Using the Earnings Power Value framework with a WACC of 5.9% and normalized earnings of $1.3B, The J. M. Smucker Company has a fair value of $129.85 per share. The EPV range is $88.64 – $199.43 based on WACC sensitivity (4.4% – 7.4%).
| Low | Selected | High | |
|---|---|---|---|
| Normalized Earnings | 1,260 | 1,260 | 1,260 |
| (/) WACC | 7.4% | 5.9% | 4.4% |
| Enterprise Value | 17,123 | 21,508 | 28,911 |
| (-) Net debt | 7,692 | 7,692 | 7,692 |
| Equity Value | 9,431 | 13,816 | 21,219 |
| (/) Outstanding shares | 106 | 106 | 106 |
| Fair Price | $88.64 | $129.85 | $199.43 |
Earnings Power Value (EPV) estimates what a company is worth based on its current normalized earnings, assuming zero growth.
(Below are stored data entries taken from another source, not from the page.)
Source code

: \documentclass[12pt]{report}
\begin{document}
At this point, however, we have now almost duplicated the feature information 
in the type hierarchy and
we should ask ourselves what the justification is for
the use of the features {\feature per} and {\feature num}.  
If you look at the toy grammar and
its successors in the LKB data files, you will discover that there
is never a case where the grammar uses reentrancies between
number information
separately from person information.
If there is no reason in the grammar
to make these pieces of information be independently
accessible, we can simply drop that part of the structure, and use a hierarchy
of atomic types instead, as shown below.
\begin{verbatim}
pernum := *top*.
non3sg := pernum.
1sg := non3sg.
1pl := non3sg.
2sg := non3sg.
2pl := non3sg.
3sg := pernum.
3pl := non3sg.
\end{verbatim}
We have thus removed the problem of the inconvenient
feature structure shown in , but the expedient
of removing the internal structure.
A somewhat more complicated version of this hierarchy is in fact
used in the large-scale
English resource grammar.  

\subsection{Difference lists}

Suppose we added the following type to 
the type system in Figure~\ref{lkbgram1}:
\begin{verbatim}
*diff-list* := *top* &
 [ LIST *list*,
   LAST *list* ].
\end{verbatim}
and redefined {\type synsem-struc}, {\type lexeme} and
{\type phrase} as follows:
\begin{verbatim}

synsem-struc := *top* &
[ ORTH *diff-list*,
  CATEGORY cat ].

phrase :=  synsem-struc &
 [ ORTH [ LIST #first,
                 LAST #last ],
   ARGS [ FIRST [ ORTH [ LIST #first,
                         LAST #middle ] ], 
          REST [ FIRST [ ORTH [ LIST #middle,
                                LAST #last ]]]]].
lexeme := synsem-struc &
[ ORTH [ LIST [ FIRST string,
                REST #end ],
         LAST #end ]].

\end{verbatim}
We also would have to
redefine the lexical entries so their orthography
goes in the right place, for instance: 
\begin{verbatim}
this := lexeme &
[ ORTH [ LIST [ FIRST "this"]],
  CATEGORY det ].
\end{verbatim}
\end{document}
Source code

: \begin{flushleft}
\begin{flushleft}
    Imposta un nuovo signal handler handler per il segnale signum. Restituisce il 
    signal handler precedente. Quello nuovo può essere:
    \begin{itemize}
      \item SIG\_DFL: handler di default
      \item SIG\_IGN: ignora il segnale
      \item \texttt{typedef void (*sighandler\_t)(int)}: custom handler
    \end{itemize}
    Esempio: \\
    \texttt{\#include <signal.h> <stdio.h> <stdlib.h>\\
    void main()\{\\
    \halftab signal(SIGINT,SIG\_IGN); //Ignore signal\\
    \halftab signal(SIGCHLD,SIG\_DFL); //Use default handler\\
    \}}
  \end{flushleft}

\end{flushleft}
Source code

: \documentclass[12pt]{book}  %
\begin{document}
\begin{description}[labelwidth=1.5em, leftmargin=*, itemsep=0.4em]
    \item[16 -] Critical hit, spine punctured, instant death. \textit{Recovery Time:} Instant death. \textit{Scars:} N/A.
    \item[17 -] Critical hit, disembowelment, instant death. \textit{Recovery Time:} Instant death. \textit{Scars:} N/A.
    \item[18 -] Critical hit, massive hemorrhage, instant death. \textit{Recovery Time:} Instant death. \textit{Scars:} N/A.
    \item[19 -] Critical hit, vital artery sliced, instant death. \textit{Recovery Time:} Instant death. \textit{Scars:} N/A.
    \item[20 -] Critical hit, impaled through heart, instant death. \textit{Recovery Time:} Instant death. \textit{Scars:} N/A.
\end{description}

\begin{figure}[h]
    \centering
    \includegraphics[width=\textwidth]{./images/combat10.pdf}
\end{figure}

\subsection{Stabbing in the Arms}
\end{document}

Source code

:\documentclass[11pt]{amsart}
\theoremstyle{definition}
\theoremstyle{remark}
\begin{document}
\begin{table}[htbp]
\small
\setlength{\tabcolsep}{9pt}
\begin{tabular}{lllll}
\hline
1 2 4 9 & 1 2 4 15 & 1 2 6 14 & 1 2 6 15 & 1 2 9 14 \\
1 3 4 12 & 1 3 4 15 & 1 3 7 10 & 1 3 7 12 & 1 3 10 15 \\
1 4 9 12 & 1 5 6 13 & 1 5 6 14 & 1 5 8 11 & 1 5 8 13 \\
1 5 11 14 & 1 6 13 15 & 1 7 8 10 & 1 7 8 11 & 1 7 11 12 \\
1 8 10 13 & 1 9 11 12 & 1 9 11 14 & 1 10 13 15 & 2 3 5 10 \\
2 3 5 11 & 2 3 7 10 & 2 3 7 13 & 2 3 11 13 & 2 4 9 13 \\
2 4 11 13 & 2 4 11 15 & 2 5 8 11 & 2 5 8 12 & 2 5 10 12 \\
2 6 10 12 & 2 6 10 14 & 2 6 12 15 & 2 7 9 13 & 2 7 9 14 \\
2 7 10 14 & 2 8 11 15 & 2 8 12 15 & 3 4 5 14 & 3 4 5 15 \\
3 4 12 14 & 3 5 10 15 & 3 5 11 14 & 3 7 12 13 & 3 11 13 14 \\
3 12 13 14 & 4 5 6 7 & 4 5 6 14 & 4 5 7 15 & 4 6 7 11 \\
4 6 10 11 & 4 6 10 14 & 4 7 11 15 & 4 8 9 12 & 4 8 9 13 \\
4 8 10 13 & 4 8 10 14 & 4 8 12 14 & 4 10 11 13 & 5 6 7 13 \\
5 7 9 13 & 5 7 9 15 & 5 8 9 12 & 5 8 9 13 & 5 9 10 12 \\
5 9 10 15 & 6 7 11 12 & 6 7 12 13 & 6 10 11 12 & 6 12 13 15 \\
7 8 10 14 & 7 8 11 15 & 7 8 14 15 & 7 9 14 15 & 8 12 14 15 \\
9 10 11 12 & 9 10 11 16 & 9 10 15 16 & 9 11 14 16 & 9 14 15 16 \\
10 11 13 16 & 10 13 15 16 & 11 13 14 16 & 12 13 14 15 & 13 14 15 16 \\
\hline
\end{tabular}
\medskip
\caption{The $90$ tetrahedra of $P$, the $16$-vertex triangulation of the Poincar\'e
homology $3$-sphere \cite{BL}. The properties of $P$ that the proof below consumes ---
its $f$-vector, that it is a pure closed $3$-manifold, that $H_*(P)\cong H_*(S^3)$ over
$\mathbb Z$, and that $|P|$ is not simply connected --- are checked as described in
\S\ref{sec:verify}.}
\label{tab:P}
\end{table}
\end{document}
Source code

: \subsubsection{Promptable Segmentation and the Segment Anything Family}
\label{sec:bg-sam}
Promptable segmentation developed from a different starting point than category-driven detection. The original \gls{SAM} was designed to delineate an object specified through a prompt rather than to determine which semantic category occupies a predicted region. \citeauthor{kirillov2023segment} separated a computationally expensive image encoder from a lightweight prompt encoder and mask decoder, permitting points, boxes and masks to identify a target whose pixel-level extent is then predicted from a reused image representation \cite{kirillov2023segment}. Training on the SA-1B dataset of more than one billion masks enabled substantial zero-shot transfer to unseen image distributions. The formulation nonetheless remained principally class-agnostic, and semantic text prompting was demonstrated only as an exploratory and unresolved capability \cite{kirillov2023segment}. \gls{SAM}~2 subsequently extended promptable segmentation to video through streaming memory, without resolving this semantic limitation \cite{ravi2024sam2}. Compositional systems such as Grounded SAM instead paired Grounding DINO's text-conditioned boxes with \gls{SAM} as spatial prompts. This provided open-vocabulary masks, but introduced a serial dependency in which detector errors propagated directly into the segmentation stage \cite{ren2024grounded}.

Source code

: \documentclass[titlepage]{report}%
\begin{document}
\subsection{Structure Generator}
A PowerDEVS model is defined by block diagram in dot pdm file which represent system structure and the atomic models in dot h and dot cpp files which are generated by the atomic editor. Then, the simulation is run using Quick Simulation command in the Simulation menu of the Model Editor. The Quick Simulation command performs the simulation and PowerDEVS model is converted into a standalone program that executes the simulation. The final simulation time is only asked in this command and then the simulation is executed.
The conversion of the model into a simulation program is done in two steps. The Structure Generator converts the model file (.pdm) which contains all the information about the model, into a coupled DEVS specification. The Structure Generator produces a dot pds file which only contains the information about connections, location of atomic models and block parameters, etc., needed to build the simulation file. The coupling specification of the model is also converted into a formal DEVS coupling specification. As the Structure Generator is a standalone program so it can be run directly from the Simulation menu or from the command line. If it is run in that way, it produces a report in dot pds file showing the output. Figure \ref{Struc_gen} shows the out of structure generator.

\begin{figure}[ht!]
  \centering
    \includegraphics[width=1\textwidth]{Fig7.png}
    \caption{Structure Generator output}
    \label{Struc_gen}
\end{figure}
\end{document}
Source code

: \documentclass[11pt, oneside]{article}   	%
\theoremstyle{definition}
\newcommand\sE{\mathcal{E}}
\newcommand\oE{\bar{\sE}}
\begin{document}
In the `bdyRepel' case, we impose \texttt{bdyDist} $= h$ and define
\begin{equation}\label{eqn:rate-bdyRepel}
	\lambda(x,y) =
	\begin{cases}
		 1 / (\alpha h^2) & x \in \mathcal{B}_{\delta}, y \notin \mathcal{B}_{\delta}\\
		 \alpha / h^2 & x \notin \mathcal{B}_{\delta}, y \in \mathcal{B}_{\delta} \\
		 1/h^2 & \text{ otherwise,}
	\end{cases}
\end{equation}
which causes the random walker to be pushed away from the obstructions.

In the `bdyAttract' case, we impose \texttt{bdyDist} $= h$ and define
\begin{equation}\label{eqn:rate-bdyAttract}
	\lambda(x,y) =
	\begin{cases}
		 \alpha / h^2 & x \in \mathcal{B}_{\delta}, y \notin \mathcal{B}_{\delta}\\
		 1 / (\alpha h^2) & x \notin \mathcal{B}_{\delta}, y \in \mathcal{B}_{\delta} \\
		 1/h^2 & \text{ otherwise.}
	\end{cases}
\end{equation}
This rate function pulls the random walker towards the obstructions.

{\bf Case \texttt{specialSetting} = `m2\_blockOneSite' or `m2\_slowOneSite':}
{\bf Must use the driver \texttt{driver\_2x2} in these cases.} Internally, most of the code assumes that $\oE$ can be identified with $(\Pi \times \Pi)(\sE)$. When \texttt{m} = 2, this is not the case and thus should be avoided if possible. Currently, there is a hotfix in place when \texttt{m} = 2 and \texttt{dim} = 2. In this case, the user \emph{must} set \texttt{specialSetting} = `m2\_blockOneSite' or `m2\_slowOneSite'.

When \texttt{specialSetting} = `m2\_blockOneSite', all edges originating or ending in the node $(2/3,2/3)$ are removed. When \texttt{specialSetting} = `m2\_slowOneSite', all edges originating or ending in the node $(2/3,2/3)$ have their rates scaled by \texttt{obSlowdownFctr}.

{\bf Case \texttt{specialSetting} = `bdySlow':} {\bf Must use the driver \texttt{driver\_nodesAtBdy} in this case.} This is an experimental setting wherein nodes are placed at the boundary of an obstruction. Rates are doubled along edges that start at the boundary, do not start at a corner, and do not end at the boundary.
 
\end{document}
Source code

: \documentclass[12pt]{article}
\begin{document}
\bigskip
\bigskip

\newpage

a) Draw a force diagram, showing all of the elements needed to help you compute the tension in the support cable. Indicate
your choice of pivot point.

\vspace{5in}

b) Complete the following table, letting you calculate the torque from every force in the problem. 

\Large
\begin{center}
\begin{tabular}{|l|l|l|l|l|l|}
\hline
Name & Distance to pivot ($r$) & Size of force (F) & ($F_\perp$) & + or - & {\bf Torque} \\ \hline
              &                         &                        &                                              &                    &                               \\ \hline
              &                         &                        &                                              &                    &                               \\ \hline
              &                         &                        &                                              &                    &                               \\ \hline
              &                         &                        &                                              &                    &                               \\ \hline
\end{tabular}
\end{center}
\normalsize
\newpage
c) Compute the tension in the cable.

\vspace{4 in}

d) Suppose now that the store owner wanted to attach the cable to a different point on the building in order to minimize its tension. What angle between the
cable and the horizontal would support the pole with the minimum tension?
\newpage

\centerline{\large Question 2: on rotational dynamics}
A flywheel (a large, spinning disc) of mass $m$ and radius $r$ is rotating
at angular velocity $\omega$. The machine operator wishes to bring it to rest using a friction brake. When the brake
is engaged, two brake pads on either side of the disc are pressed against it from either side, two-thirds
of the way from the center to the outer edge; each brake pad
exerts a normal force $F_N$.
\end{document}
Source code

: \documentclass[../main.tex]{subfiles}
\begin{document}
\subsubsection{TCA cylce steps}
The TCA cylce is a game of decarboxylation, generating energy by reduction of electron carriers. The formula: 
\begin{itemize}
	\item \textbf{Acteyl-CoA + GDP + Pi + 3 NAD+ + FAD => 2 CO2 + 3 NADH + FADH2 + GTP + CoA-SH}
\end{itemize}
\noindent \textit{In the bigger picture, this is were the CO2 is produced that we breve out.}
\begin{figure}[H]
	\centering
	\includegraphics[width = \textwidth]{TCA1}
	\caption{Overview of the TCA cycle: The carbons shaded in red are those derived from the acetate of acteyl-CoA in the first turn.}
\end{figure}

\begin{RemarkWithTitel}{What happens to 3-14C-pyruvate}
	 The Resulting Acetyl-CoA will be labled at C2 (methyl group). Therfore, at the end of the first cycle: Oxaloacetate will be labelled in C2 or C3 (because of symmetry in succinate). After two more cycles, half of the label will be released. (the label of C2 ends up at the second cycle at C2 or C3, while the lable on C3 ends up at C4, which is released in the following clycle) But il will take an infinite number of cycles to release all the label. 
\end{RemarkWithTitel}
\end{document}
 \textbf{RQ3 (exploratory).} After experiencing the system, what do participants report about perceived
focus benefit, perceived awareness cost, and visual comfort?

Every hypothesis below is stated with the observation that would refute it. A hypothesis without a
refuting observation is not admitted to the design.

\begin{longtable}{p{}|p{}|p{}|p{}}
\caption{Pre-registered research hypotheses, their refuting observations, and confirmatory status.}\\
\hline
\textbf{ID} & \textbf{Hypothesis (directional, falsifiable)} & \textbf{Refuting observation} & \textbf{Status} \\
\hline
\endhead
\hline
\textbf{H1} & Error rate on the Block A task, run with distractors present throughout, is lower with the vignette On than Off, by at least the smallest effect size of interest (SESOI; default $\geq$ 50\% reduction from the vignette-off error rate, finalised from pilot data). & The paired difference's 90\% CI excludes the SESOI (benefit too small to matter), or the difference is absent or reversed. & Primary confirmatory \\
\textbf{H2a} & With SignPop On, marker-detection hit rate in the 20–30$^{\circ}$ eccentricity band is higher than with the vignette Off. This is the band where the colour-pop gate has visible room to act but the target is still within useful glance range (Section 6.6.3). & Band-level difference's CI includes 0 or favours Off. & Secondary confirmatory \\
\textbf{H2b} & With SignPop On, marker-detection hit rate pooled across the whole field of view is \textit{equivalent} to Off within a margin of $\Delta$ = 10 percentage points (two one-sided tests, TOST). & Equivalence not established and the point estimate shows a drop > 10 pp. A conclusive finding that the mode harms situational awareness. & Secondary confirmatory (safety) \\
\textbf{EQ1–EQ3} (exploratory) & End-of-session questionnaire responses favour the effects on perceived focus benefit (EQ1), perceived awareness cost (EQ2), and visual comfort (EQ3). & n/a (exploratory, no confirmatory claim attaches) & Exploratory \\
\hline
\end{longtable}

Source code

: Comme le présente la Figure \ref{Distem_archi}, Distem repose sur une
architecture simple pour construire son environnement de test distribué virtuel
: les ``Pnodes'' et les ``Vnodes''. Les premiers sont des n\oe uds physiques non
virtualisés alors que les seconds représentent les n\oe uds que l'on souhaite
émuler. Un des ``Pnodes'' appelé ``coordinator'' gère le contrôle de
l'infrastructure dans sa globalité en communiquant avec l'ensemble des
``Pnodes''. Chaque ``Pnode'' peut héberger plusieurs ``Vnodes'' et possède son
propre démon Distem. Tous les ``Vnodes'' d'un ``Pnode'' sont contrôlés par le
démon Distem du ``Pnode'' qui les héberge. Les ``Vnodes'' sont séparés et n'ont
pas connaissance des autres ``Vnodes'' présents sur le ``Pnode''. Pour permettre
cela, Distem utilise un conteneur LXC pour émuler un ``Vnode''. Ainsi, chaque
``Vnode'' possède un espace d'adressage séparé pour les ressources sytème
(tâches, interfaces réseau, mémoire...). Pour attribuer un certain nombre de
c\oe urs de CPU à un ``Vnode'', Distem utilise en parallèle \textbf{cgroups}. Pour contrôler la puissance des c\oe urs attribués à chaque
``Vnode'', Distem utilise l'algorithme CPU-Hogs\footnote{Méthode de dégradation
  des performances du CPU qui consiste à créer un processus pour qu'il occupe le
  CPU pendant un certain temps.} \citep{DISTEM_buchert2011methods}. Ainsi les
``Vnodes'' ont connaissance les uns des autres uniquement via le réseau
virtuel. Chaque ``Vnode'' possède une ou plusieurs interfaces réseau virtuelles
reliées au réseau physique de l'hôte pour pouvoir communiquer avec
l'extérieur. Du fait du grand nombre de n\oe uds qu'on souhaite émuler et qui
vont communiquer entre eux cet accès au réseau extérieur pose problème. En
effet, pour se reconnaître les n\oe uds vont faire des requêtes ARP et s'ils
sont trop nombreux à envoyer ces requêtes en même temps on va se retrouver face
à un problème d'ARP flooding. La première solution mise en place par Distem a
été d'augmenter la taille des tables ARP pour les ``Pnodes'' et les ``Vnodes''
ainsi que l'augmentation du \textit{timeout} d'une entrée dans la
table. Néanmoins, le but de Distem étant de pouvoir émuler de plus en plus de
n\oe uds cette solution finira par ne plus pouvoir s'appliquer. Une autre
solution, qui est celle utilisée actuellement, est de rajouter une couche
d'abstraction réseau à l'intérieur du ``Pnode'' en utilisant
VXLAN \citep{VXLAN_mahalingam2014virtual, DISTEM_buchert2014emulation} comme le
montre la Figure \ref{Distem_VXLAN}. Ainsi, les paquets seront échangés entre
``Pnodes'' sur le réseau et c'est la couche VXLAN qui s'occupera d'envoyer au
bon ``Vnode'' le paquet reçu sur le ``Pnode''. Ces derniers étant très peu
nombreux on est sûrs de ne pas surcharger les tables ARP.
It values the business as a perpetuity: Normalized Earnings / WACC. This gives a conservative floor value — the company's worth if it never grows but maintains its current profitability.
The model normalizes earnings by: (1) using sustainable gross margins (5-year average) applied to current revenue, (2) deducting maintenance-level operating expenses (average R&D + SG&A as % of revenue), (3) applying the average effective tax rate, and (4) subtracting the average excess of CapEx over D&A (net reinvestment needed to maintain current capacity).
EPV is most useful as a comparison anchor: if the market price is below EPV, the stock may be undervalued even without any growth. If market price exceeds EPV, the premium reflects growth expectations — which may or may not materialize.